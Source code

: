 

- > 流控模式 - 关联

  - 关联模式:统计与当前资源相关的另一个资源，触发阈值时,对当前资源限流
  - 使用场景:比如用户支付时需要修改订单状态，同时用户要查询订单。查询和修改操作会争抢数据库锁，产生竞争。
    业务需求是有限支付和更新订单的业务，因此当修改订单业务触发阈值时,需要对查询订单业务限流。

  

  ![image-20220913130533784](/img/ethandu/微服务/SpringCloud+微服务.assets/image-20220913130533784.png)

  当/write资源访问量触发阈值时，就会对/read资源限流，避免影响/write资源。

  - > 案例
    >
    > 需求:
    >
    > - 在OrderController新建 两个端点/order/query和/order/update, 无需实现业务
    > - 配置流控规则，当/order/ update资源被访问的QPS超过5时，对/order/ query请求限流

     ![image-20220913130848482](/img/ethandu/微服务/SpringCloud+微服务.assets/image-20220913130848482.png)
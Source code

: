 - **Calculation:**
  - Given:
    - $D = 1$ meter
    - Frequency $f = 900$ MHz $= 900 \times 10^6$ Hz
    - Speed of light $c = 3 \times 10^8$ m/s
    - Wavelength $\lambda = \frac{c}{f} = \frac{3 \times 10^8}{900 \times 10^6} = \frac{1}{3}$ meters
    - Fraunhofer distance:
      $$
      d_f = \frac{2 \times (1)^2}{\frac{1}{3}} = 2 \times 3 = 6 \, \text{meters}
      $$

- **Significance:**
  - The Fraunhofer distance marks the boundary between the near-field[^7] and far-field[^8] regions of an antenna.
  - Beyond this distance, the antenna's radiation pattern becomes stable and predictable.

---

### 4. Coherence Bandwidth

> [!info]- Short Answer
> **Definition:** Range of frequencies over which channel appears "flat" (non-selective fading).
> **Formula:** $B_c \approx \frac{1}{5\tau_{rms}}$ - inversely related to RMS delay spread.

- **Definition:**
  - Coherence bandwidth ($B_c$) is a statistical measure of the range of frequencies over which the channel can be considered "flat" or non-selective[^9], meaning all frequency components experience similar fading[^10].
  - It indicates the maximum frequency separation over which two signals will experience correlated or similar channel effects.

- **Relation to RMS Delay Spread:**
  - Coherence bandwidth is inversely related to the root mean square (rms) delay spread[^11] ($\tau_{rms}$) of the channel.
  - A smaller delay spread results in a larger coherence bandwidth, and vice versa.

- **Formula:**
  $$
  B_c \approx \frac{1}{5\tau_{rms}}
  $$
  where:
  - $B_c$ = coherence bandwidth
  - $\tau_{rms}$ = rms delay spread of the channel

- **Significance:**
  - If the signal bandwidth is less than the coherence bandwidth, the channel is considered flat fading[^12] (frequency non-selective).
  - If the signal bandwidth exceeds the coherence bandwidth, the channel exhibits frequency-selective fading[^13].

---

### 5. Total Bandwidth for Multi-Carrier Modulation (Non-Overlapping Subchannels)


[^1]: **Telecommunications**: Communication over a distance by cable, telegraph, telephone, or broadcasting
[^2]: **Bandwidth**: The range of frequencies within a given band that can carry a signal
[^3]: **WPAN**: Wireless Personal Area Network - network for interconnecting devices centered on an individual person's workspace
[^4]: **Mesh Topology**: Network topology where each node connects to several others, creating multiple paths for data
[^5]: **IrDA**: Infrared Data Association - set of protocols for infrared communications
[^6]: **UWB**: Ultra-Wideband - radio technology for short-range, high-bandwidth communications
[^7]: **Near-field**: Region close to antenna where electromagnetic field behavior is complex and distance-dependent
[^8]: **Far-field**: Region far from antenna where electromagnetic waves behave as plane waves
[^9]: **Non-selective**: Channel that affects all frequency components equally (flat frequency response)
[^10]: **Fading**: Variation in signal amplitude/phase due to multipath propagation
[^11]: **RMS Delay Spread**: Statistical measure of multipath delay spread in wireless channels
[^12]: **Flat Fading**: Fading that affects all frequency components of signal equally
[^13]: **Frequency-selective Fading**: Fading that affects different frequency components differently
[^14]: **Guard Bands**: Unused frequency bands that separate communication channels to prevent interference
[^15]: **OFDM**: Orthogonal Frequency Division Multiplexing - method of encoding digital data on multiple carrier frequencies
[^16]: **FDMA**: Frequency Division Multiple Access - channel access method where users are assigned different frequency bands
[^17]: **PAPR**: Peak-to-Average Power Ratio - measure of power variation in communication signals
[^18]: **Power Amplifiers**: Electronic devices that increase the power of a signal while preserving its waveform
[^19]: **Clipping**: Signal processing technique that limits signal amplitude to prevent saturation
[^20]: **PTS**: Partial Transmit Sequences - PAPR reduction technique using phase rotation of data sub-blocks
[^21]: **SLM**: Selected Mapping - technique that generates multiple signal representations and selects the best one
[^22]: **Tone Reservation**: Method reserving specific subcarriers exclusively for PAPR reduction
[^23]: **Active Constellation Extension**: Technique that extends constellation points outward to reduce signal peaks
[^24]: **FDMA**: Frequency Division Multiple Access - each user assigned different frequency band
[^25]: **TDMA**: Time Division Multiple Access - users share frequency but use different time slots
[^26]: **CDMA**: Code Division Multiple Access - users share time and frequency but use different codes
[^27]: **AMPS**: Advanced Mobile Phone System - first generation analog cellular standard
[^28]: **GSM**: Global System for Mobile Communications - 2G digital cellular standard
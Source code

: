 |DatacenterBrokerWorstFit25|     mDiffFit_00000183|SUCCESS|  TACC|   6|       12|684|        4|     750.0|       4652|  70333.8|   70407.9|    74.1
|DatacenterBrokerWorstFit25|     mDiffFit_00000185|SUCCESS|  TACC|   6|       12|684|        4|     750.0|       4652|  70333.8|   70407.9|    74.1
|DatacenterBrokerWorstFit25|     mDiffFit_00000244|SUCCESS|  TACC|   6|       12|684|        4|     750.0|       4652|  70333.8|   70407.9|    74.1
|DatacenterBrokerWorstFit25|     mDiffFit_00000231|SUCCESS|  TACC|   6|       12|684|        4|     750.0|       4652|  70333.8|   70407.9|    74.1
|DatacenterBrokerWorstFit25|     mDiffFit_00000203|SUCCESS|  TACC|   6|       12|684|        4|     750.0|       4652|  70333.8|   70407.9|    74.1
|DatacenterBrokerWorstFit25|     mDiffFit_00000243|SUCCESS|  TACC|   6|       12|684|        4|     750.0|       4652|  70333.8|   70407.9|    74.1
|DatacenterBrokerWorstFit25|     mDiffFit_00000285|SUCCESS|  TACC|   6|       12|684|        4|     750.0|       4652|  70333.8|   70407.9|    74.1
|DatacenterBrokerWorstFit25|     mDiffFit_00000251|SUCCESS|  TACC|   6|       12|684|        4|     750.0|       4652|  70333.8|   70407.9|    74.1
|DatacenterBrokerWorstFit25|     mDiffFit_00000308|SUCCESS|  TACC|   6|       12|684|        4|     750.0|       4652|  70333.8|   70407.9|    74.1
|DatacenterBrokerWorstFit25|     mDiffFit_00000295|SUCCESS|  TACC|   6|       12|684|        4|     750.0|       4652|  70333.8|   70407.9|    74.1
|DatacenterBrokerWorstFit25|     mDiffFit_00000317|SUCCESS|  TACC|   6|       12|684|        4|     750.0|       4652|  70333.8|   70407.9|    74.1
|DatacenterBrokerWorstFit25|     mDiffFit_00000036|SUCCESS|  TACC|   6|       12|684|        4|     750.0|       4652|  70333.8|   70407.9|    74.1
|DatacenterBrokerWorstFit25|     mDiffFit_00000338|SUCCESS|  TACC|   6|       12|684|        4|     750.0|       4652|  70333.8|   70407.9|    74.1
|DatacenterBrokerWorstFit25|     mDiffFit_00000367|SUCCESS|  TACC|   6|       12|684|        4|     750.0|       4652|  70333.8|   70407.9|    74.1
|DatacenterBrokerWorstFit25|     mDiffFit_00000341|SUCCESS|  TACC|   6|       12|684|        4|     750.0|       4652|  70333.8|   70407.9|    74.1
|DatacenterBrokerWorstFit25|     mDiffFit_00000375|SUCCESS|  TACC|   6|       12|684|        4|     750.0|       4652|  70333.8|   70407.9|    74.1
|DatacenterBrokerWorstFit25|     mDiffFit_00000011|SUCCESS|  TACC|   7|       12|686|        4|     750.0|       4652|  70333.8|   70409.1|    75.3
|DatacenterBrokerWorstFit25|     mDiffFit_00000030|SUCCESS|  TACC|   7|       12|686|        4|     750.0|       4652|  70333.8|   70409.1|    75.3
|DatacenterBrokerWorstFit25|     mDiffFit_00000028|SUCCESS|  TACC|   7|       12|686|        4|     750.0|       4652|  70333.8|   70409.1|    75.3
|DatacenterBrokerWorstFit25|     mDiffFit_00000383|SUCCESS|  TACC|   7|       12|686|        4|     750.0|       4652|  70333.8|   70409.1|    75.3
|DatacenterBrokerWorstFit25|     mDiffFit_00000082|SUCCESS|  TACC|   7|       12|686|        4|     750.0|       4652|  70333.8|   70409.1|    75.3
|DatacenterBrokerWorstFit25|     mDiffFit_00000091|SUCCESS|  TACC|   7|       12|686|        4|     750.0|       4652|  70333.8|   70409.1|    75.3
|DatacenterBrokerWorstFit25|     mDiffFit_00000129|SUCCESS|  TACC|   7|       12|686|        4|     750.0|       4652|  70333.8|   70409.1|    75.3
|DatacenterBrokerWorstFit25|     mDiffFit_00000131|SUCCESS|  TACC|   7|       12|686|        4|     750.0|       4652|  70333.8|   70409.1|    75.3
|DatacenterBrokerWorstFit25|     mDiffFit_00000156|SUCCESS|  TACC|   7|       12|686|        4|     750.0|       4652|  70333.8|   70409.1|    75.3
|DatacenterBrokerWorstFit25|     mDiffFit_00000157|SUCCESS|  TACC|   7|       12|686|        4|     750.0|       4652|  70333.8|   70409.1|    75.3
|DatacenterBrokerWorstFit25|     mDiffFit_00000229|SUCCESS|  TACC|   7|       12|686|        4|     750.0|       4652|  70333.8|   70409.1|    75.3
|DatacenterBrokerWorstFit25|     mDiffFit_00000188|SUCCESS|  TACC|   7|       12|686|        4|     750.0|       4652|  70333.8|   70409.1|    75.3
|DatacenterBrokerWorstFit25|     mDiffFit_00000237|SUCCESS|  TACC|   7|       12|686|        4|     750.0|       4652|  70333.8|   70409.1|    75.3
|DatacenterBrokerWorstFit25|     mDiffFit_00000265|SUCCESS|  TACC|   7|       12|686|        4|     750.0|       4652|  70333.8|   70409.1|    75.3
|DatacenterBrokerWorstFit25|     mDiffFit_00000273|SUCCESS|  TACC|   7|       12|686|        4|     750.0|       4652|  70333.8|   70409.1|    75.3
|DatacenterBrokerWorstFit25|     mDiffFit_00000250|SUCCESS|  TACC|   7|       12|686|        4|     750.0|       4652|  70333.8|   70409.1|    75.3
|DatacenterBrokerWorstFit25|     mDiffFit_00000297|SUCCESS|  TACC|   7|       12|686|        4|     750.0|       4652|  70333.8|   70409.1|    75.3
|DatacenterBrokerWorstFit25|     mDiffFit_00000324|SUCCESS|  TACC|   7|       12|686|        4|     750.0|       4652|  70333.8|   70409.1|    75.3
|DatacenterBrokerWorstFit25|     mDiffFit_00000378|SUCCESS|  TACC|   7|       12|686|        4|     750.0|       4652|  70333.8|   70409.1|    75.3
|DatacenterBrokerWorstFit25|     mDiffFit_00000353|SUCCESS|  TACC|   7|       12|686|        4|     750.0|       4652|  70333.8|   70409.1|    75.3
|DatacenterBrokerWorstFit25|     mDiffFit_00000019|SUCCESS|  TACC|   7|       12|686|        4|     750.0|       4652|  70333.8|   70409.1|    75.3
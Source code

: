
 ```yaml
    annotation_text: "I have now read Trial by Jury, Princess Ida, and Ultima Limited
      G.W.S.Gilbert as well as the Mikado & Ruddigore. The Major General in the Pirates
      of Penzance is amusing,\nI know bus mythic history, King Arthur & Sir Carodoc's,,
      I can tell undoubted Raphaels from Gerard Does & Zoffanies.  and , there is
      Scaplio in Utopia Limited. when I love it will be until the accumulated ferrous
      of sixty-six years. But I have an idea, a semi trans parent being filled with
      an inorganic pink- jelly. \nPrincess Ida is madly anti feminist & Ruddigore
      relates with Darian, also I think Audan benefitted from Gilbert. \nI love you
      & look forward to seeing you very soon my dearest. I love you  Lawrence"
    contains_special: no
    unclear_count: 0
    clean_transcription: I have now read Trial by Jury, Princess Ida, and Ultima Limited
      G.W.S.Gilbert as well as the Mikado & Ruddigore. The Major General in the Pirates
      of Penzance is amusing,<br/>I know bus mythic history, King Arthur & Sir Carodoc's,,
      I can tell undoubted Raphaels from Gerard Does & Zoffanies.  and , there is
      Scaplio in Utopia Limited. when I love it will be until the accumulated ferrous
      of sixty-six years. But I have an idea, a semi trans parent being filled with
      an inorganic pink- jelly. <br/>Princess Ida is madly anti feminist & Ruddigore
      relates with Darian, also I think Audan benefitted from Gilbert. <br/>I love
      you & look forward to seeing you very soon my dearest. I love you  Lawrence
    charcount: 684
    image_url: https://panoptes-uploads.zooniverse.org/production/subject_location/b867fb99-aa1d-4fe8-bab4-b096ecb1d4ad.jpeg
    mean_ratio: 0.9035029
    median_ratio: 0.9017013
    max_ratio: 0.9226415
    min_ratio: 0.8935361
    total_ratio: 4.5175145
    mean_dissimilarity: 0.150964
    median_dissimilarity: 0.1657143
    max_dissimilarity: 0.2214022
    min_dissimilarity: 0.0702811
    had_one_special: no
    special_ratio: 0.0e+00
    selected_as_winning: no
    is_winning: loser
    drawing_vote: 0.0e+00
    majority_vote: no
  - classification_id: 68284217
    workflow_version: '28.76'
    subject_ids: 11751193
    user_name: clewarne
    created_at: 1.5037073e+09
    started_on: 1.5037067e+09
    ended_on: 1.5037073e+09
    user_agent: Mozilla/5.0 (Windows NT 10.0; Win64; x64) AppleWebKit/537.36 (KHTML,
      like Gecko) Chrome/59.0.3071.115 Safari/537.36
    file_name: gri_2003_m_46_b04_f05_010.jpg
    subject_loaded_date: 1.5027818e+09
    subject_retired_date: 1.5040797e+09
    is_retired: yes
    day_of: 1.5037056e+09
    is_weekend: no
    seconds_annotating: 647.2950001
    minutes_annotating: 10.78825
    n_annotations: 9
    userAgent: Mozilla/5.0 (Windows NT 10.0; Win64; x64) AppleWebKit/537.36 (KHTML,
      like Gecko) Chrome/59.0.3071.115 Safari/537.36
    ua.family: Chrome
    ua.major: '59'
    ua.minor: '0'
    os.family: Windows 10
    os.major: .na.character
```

# Task to carry out:
Extract from the data every line where "selective" shows up.

# Finished exercise:
> **Definition:** Range of frequencies over which channel appears "flat" (non-selective fading).
  - Coherence bandwidth ($B_c$) is a statistical measure of the range of frequencies over which the channel can be considered "flat" or non-selective[^9], meaning all frequency components experience similar fading[^10].
  - If the signal bandwidth is less than the coherence bandwidth, the channel is considered flat fading[^12] (frequency non-selective).
  - If the signal bandwidth exceeds the coherence bandwidth, the channel exhibits frequency-selective fading[^13].
[^9]: **Non-selective**: Channel that affects all frequency components equally (flat frequency response)
[^13]: **Frequency-selective Fading**: Fading that affects different frequency components differently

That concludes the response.